*** AVAILABLE RECORDS ***

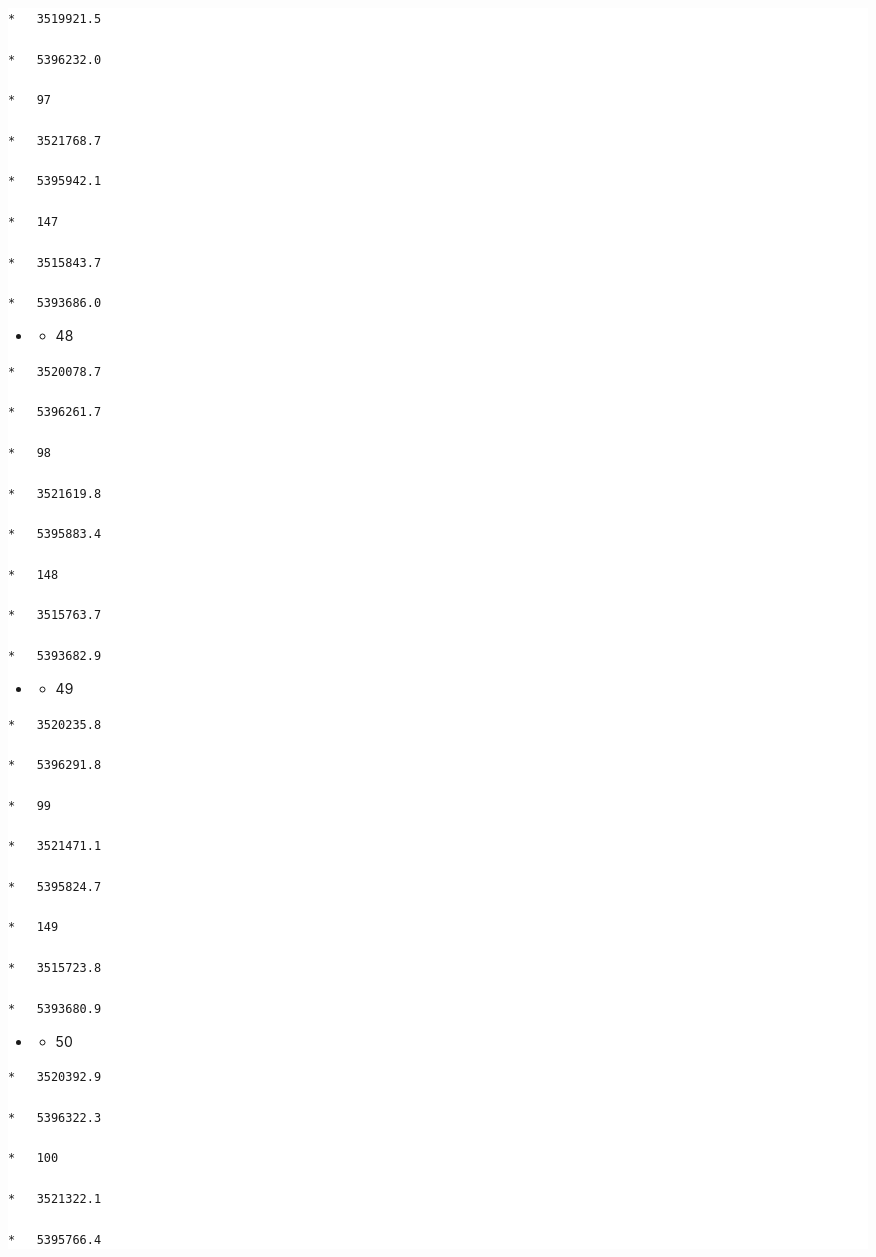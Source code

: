     *   3519921.5

    *   5396232.0

    *   97

    *   3521768.7

    *   5395942.1

    *   147

    *   3515843.7

    *   5393686.0


*    *   48

    *   3520078.7

    *   5396261.7

    *   98

    *   3521619.8

    *   5395883.4

    *   148

    *   3515763.7

    *   5393682.9


*    *   49

    *   3520235.8

    *   5396291.8

    *   99

    *   3521471.1

    *   5395824.7

    *   149

    *   3515723.8

    *   5393680.9


*    *   50

    *   3520392.9

    *   5396322.3

    *   100

    *   3521322.1

    *   5395766.4
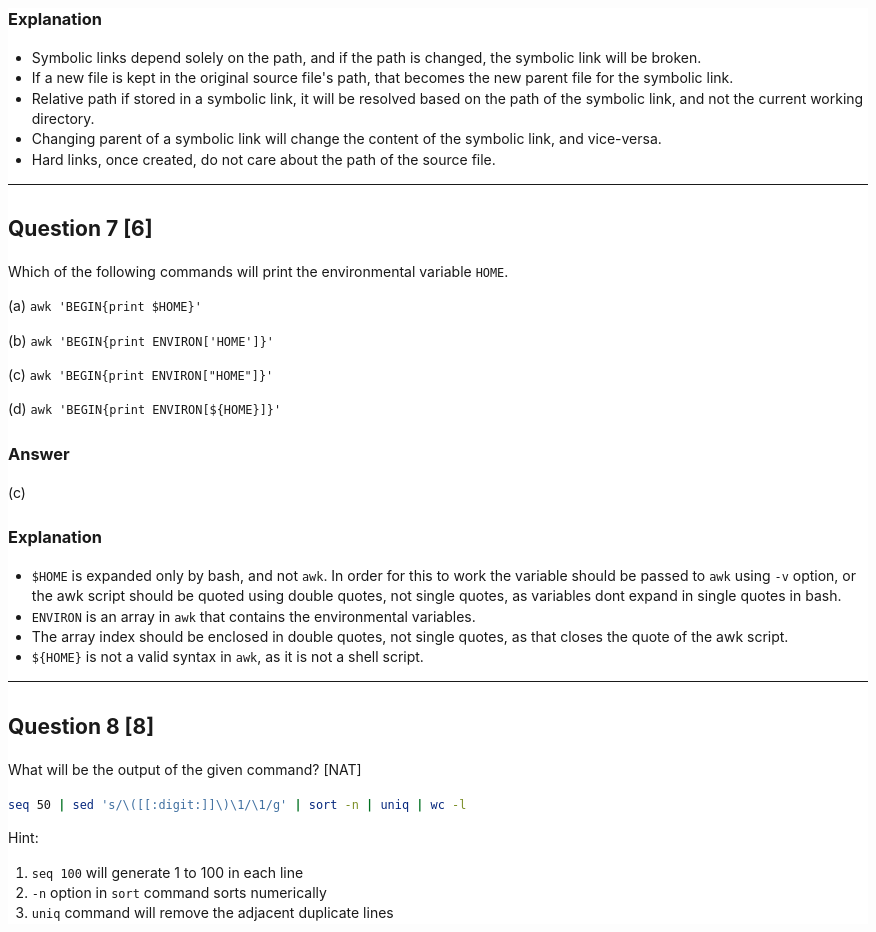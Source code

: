 ### Explanation

- Symbolic links depend solely on the path, and if the path is changed, the symbolic link will be broken.
- If a new file is kept in the original source file's path, that becomes the new parent file for the symbolic link.
- Relative path if stored in a symbolic link, it will be resolved based on the path of the symbolic link, and not the current working directory.
- Changing parent of a symbolic link will change the content of the symbolic link, and vice-versa.
- Hard links, once created, do not care about the path of the source file.

---

## Question 7 [6]

Which of the following commands will print the environmental variable `HOME`.

(a) `awk 'BEGIN{print $HOME}'`

(b) `awk 'BEGIN{print ENVIRON['HOME']}'`

(c) `awk 'BEGIN{print ENVIRON["HOME"]}'`

(d) `awk 'BEGIN{print ENVIRON[${HOME}]}'`

### Answer

(c)

### Explanation

- `$HOME` is expanded only by bash, and not `awk`. In order for this to work the variable should be passed to `awk` using `-v` option, or the awk script should be quoted using double quotes, not single quotes, as variables dont expand in single quotes in bash.
- `ENVIRON` is an array in `awk` that contains the environmental variables.
- The array index should be enclosed in double quotes, not single quotes, as that closes the quote of the awk script.
- `${HOME}` is not a valid syntax in `awk`, as it is not a shell script.

---

## Question 8 [8]

What will be the output of the given command? [NAT]

```bash
seq 50 | sed 's/\([[:digit:]]\)\1/\1/g' | sort -n | uniq | wc -l
```

Hint:

1. `seq 100` will generate 1 to 100 in each line
2. `-n` option in `sort` command sorts numerically
3. `uniq` command will remove the adjacent duplicate lines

*** End of AVAILABLE RECORDS ***

[TASK PROMPT]
Wherever the string "environmental" appears in the entries, copy that line.

[RESPONSE TO THE TASK]
Which of the following commands will print the environmental variable `HOME`.
- `ENVIRON` is an array in `awk` that contains the environmental variables.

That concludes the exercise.